Works of art by Clutha district pupils will soon grace billboards on the district’s state highways.
Five artworks by students have been selected by the Clutha District Council road safety team and the Balclutha police to be mounted on billboards around the district to highlight an awareness of road safety issues.
The secondary schools were asked to present ideas based on specific size and content requirements.
Council road safety co-ordinator Rachel Harrison said pupils from three high schools took part and there were 12 entries submitted in the road safety billboard competition.
“The students had to work to specific sets of requirements which included specific fonts, size and content,” Mrs Harrison said.
“The themes they could choose to cover in their final design were restraints, impairments, distractions and speeds.”
The goal was to produce something the district could be proud of and the schools would get road safety education at the same time, she said.
Over the next few months the winning entries from the three schools would be printed up to 2.5m by 1.8m in size and mounted at specific locations in their areas.

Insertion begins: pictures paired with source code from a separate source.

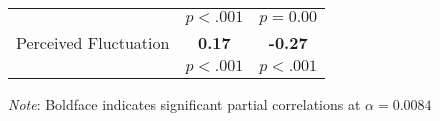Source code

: \begin{table}
\begin{threeparttable}
\begin{tabular}[t]{rcc}
\hspace{1em} & $p<.001$ & $ p= 0.00 $\\
\hspace{1em}Perceived Fluctuation & \textbf{ 0.17 } & \textbf{ -0.27 }\\
\hspace{1em} & $p<.001$ & $p<.001$\\
\bottomrule
\end{tabular}
\begin{tablenotes}
\small
\item [] \emph{Note}: Boldface indicates significant partial correlations at $\alpha=0.0084$
\end{tablenotes}
\end{threeparttable}
\end{table}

The Catlins Area School had two winners who received gift bags from sponsors.
Their winning billboard designs will be on show on the state highways around Clinton and Owaka.
Mrs Harrison said between January 1, 2019, and November 14, 2019, there were 949 driving complaints and more than 200 crashes in the Clutha district.
“On State Highway 1 between Balclutha and Clinton there is anywhere between 2000 to 4000 cars per day and the Owaka Highway has approximately 450 per day, so their billboards will be seen by thousands.”
The Catlins Area School science teacher Lisa Hooker said the pupils had worked in groups of two every afternoon for the past few weeks to conceptualise, plan and then produce their designs.
“They even had to get permission to bring a cellphone to school to take the photo in the car, as we are a cellphone-free zone,” she said.
A member of one of the school’s winning teams, Dannielle Mason (14) said she looked online for inspiration, then looked at what logos worked and what imagery was effective.
“The restrictions on the design made it difficult but our final result was pretty awesome,” Mason said.